As is sometimes the case, there were unintended consequences which created some unwelcome roadblocks to real estate transactions, among others.  Governor Walker recently signed a new law, Act 47, which creates four additional exceptions to the prohibition on releasing customer information.  A municipal utility may now release information in the following situations:

  1. To a title agent, insurer, lender, mortgage broker, or attorney in connection with the preparation of real estate closing documents.
  2. To a lender or prospective purchaser in connection with the foreclosure of real property.
  3. To an owner of real property provided with municipal utility service or the owner’s designated agent.
  4. To comply with security disclosure obligations.

Annexation Challenge Denied for Lack of Standing

Thursday, October 3rd, 2013

In a case recommended for publication, the Darboy Joint Sanitary District No.1 and the Town of Harrison challenged the City of Kaukauna’s annexation of some land located with the Town and the Sanitary District.  This was a unanimous direct annexation – basically that means that all of the property owners and residents within the land favored the annexation.  The Town disfavored the annexation, and passed a resolution to that effect.

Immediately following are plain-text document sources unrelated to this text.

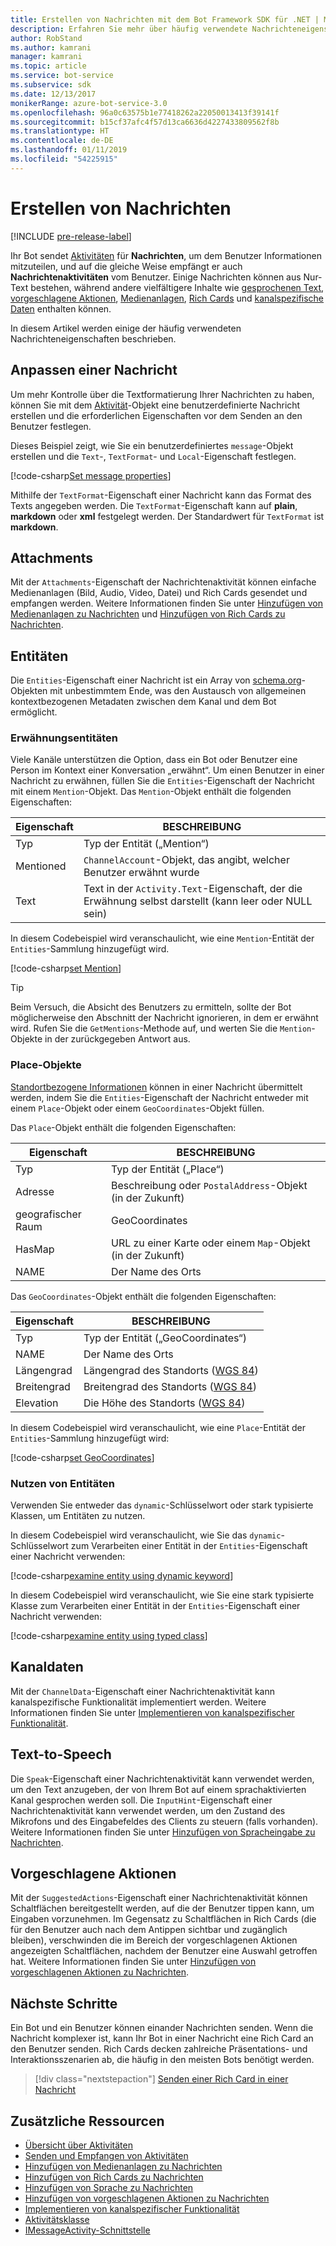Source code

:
 ```yaml
---
title: Erstellen von Nachrichten mit dem Bot Framework SDK für .NET | Microsoft-Dokumentation
description: Erfahren Sie mehr über häufig verwendete Nachrichteneigenschaften innerhalb des Bot Framework SDK für .NET.
author: RobStand
ms.author: kamrani
manager: kamrani
ms.topic: article
ms.service: bot-service
ms.subservice: sdk
ms.date: 12/13/2017
monikerRange: azure-bot-service-3.0
ms.openlocfilehash: 96a0c63575b1e77418262a22050013413f39141f
ms.sourcegitcommit: b15cf37afc4f57d13ca6636d4227433809562f8b
ms.translationtype: HT
ms.contentlocale: de-DE
ms.lasthandoff: 01/11/2019
ms.locfileid: "54225915"
---
```

# <a name="create-messages"></a>Erstellen von Nachrichten

[!INCLUDE [pre-release-label](../includes/pre-release-label-v3.md)]

Ihr Bot sendet [Aktivitäten](bot-builder-dotnet-activities.md) für **Nachrichten**, um dem Benutzer Informationen mitzuteilen, und auf die gleiche Weise empfängt er auch **Nachrichtenaktivitäten** vom Benutzer. Einige Nachrichten können aus Nur-Text bestehen, während andere vielfältigere Inhalte wie [gesprochenen Text](bot-builder-dotnet-text-to-speech.md), [vorgeschlagene Aktionen](bot-builder-dotnet-add-suggested-actions.md), [Medienanlagen](bot-builder-dotnet-add-media-attachments.md), [Rich Cards](bot-builder-dotnet-add-rich-card-attachments.md) und [kanalspezifische Daten](bot-builder-dotnet-channeldata.md) enthalten können. 

In diesem Artikel werden einige der häufig verwendeten Nachrichteneigenschaften beschrieben.

## <a name="customizing-a-message"></a>Anpassen einer Nachricht

Um mehr Kontrolle über die Textformatierung Ihrer Nachrichten zu haben, können Sie mit dem [Aktivität](https://docs.botframework.com/en-us/csharp/builder/sdkreference/dc/d2f/class_microsoft_1_1_bot_1_1_connector_1_1_activity.html)-Objekt eine benutzerdefinierte Nachricht erstellen und die erforderlichen Eigenschaften vor dem Senden an den Benutzer festlegen.

Dieses Beispiel zeigt, wie Sie ein benutzerdefiniertes `message`-Objekt erstellen und die `Text`-, `TextFormat`- und `Local`-Eigenschaft festlegen.

[!code-csharp[Set message properties](../includes/code/dotnet-create-messages.cs#setBasicProperties)]

Mithilfe der `TextFormat`-Eigenschaft einer Nachricht kann das Format des Texts angegeben werden. Die `TextFormat`-Eigenschaft kann auf **plain**, **markdown** oder **xml** festgelegt werden. Der Standardwert für `TextFormat` ist **markdown**. 

## <a name="attachments"></a>Attachments

Mit der `Attachments`-Eigenschaft der Nachrichtenaktivität können einfache Medienanlagen (Bild, Audio, Video, Datei) und Rich Cards gesendet und empfangen werden. Weitere Informationen finden Sie unter [Hinzufügen von Medienanlagen zu Nachrichten](bot-builder-dotnet-add-media-attachments.md) und [Hinzufügen von Rich Cards zu Nachrichten](bot-builder-dotnet-add-rich-card-attachments.md).

## <a name="entities"></a>Entitäten

Die `Entities`-Eigenschaft einer Nachricht ist ein Array von <a href="http://schema.org/" target="_blank">schema.org</a>-Objekten mit unbestimmtem Ende, was den Austausch von allgemeinen kontextbezogenen Metadaten zwischen dem Kanal und dem Bot ermöglicht.

### <a name="mention-entities"></a>Erwähnungsentitäten

Viele Kanäle unterstützen die Option, dass ein Bot oder Benutzer eine Person im Kontext einer Konversation „erwähnt“. Um einen Benutzer in einer Nachricht zu erwähnen, füllen Sie die `Entities`-Eigenschaft der Nachricht mit einem `Mention`-Objekt. Das `Mention`-Objekt enthält die folgenden Eigenschaften: 

| Eigenschaft | BESCHREIBUNG | 
|----|----|
| Typ | Typ der Entität („Mention“) | 
| Mentioned | `ChannelAccount`-Objekt, das angibt, welcher Benutzer erwähnt wurde | 
| Text | Text in der `Activity.Text`-Eigenschaft, der die Erwähnung selbst darstellt (kann leer oder NULL sein) |

In diesem Codebeispiel wird veranschaulicht, wie eine `Mention`-Entität der `Entities`-Sammlung hinzugefügt wird.

[!code-csharp[set Mention](../includes/code/dotnet-create-messages.cs#setMention)]

> [!TIP]
> Beim Versuch, die Absicht des Benutzers zu ermitteln, sollte der Bot möglicherweise den Abschnitt der Nachricht ignorieren, in dem er erwähnt wird. Rufen Sie die `GetMentions`-Methode auf, und werten Sie die `Mention`-Objekte in der zurückgegeben Antwort aus.

### <a name="place-objects"></a>Place-Objekte

<a href="https://schema.org/Place" target="_blank">Standortbezogene Informationen</a> können in einer Nachricht übermittelt werden, indem Sie die `Entities`-Eigenschaft der Nachricht entweder mit einem `Place`-Objekt oder einem `GeoCoordinates`-Objekt füllen. 

Das `Place`-Objekt enthält die folgenden Eigenschaften:

| Eigenschaft | BESCHREIBUNG | 
|----|----|
| Typ | Typ der Entität („Place“) |
| Adresse | Beschreibung oder `PostalAddress`-Objekt (in der Zukunft) | 
| geografischer Raum | GeoCoordinates | 
| HasMap | URL zu einer Karte oder einem `Map`-Objekt (in der Zukunft) |
| NAME | Der Name des Orts |

Das `GeoCoordinates`-Objekt enthält die folgenden Eigenschaften:

| Eigenschaft | BESCHREIBUNG | 
|----|----|
| Typ | Typ der Entität („GeoCoordinates“) |
| NAME | Der Name des Orts |
| Längengrad | Längengrad des Standorts (<a href="https://en.wikipedia.org/wiki/World_Geodetic_System" target="_blank">WGS 84</a>) | 
| Breitengrad | Breitengrad des Standorts (<a href="https://en.wikipedia.org/wiki/World_Geodetic_System" target="_blank">WGS 84</a>) | 
| Elevation | Die Höhe des Standorts (<a href="https://en.wikipedia.org/wiki/World_Geodetic_System" target="_blank">WGS 84</a>) | 

In diesem Codebeispiel wird veranschaulicht, wie eine `Place`-Entität der `Entities`-Sammlung hinzugefügt wird:

[!code-csharp[set GeoCoordinates](../includes/code/dotnet-create-messages.cs#setGeoCoord)]

### <a name="consume-entities"></a>Nutzen von Entitäten

Verwenden Sie entweder das `dynamic`-Schlüsselwort oder stark typisierte Klassen, um Entitäten zu nutzen.

In diesem Codebeispiel wird veranschaulicht, wie Sie das `dynamic`-Schlüsselwort zum Verarbeiten einer Entität in der `Entities`-Eigenschaft einer Nachricht verwenden:

[!code-csharp[examine entity using dynamic keyword](../includes/code/dotnet-create-messages.cs#examineEntity1)]

In diesem Codebeispiel wird veranschaulicht, wie Sie eine stark typisierte Klasse zum Verarbeiten einer Entität in der `Entities`-Eigenschaft einer Nachricht verwenden:

[!code-csharp[examine entity using typed class](../includes/code/dotnet-create-messages.cs#examineEntity2)]

## <a name="channel-data"></a>Kanaldaten

Mit der `ChannelData`-Eigenschaft einer Nachrichtenaktivität kann kanalspezifische Funktionalität implementiert werden. Weitere Informationen finden Sie unter [Implementieren von kanalspezifischer Funktionalität](bot-builder-dotnet-channeldata.md).

## <a name="text-to-speech"></a>Text-to-Speech

Die `Speak`-Eigenschaft einer Nachrichtenaktivität kann verwendet werden, um den Text anzugeben, der von Ihrem Bot auf einem sprachaktivierten Kanal gesprochen werden soll. Die `InputHint`-Eigenschaft einer Nachrichtenaktivität kann verwendet werden, um den Zustand des Mikrofons und des Eingabefeldes des Clients zu steuern (falls vorhanden). Weitere Informationen finden Sie unter [Hinzufügen von Spracheingabe zu Nachrichten](bot-builder-dotnet-text-to-speech.md).

## <a name="suggested-actions"></a>Vorgeschlagene Aktionen

Mit der `SuggestedActions`-Eigenschaft einer Nachrichtenaktivität können Schaltflächen bereitgestellt werden, auf die der Benutzer tippen kann, um Eingaben vorzunehmen. Im Gegensatz zu Schaltflächen in Rich Cards (die für den Benutzer auch nach dem Antippen sichtbar und zugänglich bleiben), verschwinden die im Bereich der vorgeschlagenen Aktionen angezeigten Schaltflächen, nachdem der Benutzer eine Auswahl getroffen hat. Weitere Informationen finden Sie unter [Hinzufügen von vorgeschlagenen Aktionen zu Nachrichten](bot-builder-dotnet-add-suggested-actions.md).

## <a name="next-steps"></a>Nächste Schritte

Ein Bot und ein Benutzer können einander Nachrichten senden. Wenn die Nachricht komplexer ist, kann Ihr Bot in einer Nachricht eine Rich Card an den Benutzer senden. Rich Cards decken zahlreiche Präsentations- und Interaktionsszenarien ab, die häufig in den meisten Bots benötigt werden.

> [!div class="nextstepaction"]
> [Senden einer Rich Card in einer Nachricht](bot-builder-dotnet-add-rich-card-attachments.md)

## <a name="additional-resources"></a>Zusätzliche Ressourcen

- [Übersicht über Aktivitäten](bot-builder-dotnet-activities.md)
- [Senden und Empfangen von Aktivitäten](bot-builder-dotnet-connector.md)
- [Hinzufügen von Medienanlagen zu Nachrichten](bot-builder-dotnet-add-media-attachments.md)
- [Hinzufügen von Rich Cards zu Nachrichten](bot-builder-dotnet-add-rich-card-attachments.md)
- [Hinzufügen von Sprache zu Nachrichten](bot-builder-dotnet-text-to-speech.md)
- [Hinzufügen von vorgeschlagenen Aktionen zu Nachrichten](bot-builder-dotnet-add-suggested-actions.md)
- [Implementieren von kanalspezifischer Funktionalität](bot-builder-dotnet-channeldata.md)
- <a href="https://docs.botframework.com/en-us/csharp/builder/sdkreference/dc/d2f/class_microsoft_1_1_bot_1_1_connector_1_1_activity.html" target="_blank">Aktivitätsklasse</a>
- <a href="/dotnet/api/microsoft.bot.connector.imessageactivity" target="_blank">IMessageActivity-Schnittstelle</a>

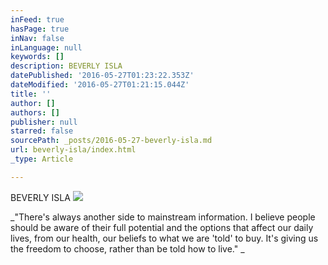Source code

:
 ```yaml
---
inFeed: true
hasPage: true
inNav: false
inLanguage: null
keywords: []
description: BEVERLY ISLA
datePublished: '2016-05-27T01:23:22.353Z'
dateModified: '2016-05-27T01:21:15.044Z'
title: ''
author: []
authors: []
publisher: null
starred: false
sourcePath: _posts/2016-05-27-beverly-isla.md
url: beverly-isla/index.html
_type: Article

---
```

BEVERLY ISLA
![](https://the-grid-user-content.s3-us-west-2.amazonaws.com/4f8e2cae-31a7-470c-97a6-f455c1b07c32.jpg)

_"There's always another side to mainstream information. I believe people should be aware of their full potential and the options that affect our daily lives, from our health, our beliefs to what we are 'told' to buy. It's giving us the freedom to choose, rather than be told how to live." _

The Court did not discuss the merits of the case – the sole issue was “standing.”  In our court system, standing asks the question “who are you to bring this lawsuit?”  Our laws generally do not permit a person to bring a lawsuit unless they have some pretty direct connection to the issues.  In addition, towns in Wisconsin are statutorily blocked from challenging direct unanimous annexations.  Thus the court dismissed the Town’s action for lack of standing on statutory grounds, and dismissed the Sanitary District’s action for lack of an interest in the matter.

Although this was not the Court’s holding, the unwritten bottom line appears to be that if a unanimous group of property owners and residents want to be annexed and the city or village is in favor of it, with only limited exceptions, it’s probably going to happen.